About duality of Bochner spaces

Question

I have a question about Bochner spaces, especially valued in Lebesgue $L^p$ spaces. I have been reading Analysis in Banach Spaces Volume I by Tuomas Hytönen, Jan van Neerven, Mark Veraar and Lutz Weis. I am confused about the dual of $L^1([0,1],L^1([0,1]))$. From Theorem 1.3.10, we have that the natural embedding $L^{\infty}([0,1],L^{\infty}([0,1]))$ into $L^1([0,1],L^1([0,1]))'$ given by \begin{align*} \phi : h \in L^{\infty}([0,1],L^{\infty}([0,1])) \mapsto \left( \phi \in L^1([0,1],L^1([0,1])) \mapsto \int_{[0,1]}\int_{[0,1]}\phi(x,y)\overline{h(x,y)} \mathrm{d} y \mathrm{d} x\right) \end{align*} is an isomorphism if and only if $L^{\infty}[0,1]$ has the Radon-Nikodym Property. But,the example 1.3.24 shows that it does not have this property. Hence, it means that the embedding above is not an isomorphism. However, I would expect that one can show that for every $p$ in $[1,\infty]$, $L^p([0,1],L^p([0,1]))$ is isomorphic to $L^p([0,1] \times [0,1])$ with the "natural" maps $\psi_p$ such that, for $h$ a simple function $\psi_p(h)=h$ (I am not able to check that).
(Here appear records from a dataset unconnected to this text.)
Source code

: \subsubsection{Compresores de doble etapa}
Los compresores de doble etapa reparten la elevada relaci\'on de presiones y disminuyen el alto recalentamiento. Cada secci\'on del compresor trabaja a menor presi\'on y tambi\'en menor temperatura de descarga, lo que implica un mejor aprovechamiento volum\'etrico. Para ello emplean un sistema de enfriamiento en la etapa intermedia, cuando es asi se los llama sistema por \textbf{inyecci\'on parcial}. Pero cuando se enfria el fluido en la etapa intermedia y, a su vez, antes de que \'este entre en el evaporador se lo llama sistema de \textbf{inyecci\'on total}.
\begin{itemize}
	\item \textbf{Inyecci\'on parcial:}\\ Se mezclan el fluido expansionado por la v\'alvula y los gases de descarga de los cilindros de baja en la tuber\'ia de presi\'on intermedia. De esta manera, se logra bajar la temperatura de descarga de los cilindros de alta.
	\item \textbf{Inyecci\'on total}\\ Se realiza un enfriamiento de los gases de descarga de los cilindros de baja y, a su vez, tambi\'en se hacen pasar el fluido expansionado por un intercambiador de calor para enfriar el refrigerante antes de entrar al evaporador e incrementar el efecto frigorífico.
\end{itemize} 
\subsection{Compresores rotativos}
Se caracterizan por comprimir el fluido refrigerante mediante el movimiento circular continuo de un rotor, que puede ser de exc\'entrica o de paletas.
Then, using that the embedding $\tilde{\phi}:L^{\infty}([0,1]^2) \rightarrow (L^1([0,1]^2)'$ is an isomorphism and factorizing the maps, I would hope to be able to show that the duality result can be transferred to $L^{\infty}([0,1],L^{\infty}([0,1])) \cong L^1([0,1],L^1([0,1]))'$ by rewriting $\phi=\psi_1^* \circ \tilde{\psi} \circ \psi_{\infty}$ (where $\psi_1^*$ is the dual operator associated with $\psi_1$), but that would contradict the previous result... I am not sure where this fails. Does someone have an idea about that? In particular, is there a condition to guarantee that the there is a "natural" isomorphism between $L^p(X,L^p(Y,\mathbb{R}))$ for measured spaces $X$ and $Y$?

Answer 1

I will answer your question in a low-brow way, by showing that the "obvious map" doesn't work. In particular $L^\infty([0,1]^2)$ is not the same as $L^\infty([0,1],L^\infty([0,1]))$.

Let $f(x,y) = 1$ if $|x-y| < \frac15$ and $0$ otherwise. It is clear that this function is in $L^\infty([0,1]^2)$.
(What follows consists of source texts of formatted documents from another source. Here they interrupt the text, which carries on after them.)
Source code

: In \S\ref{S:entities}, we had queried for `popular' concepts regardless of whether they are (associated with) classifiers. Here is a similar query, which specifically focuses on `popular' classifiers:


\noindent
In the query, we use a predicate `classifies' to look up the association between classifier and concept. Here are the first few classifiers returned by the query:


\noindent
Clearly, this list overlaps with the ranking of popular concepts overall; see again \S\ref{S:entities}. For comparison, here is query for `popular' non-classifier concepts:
Let $g_x(y) = f(x,y)$. Then $x\mapsto g_x$ is a mapping from $[0,1]\to L^\infty([0,1])$. (Note that this mapping satisfies, whenever $x\neq x'$, that $\|g_x - g_{x'}\|_\infty = 1$. So $x\mapsto g_x$ is everywhere discontinuous.)
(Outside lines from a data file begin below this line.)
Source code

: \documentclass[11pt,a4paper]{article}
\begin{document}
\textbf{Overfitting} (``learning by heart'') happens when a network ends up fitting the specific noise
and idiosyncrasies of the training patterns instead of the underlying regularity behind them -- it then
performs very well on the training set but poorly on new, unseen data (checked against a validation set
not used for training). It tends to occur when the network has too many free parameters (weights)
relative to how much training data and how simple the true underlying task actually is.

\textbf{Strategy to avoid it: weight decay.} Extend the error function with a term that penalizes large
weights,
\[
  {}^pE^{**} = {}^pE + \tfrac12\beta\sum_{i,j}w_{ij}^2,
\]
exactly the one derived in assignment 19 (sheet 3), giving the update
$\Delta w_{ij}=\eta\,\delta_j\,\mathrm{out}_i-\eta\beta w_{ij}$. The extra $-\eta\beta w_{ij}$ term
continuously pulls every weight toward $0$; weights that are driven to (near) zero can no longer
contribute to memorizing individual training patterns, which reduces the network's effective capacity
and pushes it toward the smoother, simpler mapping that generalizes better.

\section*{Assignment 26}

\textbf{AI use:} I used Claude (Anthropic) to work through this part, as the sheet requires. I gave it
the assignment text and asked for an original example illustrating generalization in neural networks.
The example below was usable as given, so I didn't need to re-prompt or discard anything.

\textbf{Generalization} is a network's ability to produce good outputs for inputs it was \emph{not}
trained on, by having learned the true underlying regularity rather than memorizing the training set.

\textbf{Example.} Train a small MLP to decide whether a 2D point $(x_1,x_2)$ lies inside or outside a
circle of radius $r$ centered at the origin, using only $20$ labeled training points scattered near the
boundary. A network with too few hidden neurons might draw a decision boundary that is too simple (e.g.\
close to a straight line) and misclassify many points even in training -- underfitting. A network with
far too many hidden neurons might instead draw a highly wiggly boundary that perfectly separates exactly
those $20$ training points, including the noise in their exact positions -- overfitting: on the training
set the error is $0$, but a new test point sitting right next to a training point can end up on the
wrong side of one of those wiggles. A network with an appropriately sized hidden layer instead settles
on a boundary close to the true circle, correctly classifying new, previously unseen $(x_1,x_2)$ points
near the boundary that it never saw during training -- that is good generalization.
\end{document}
Now, remember that elements of the Bochner space $L^\infty([0,1],L^\infty([0,1]))$ are strongly measurable functions from $[0,1]\to L^\infty([0,1])$, which requires that they be pointwise limits of a sequence of simple functions. Simple functions have range a finite set, and hence strongly measurable functions have separable range. (This is probably in the book you cited.) But the range of $x\mapsto g_x$ is an uncountable discrete set (any pair of distinct points have distance 1). So $x\mapsto g_x$ is not strongly measurable.

(This is a general problem when you look at strongly measurable functions into non-separable spaces.)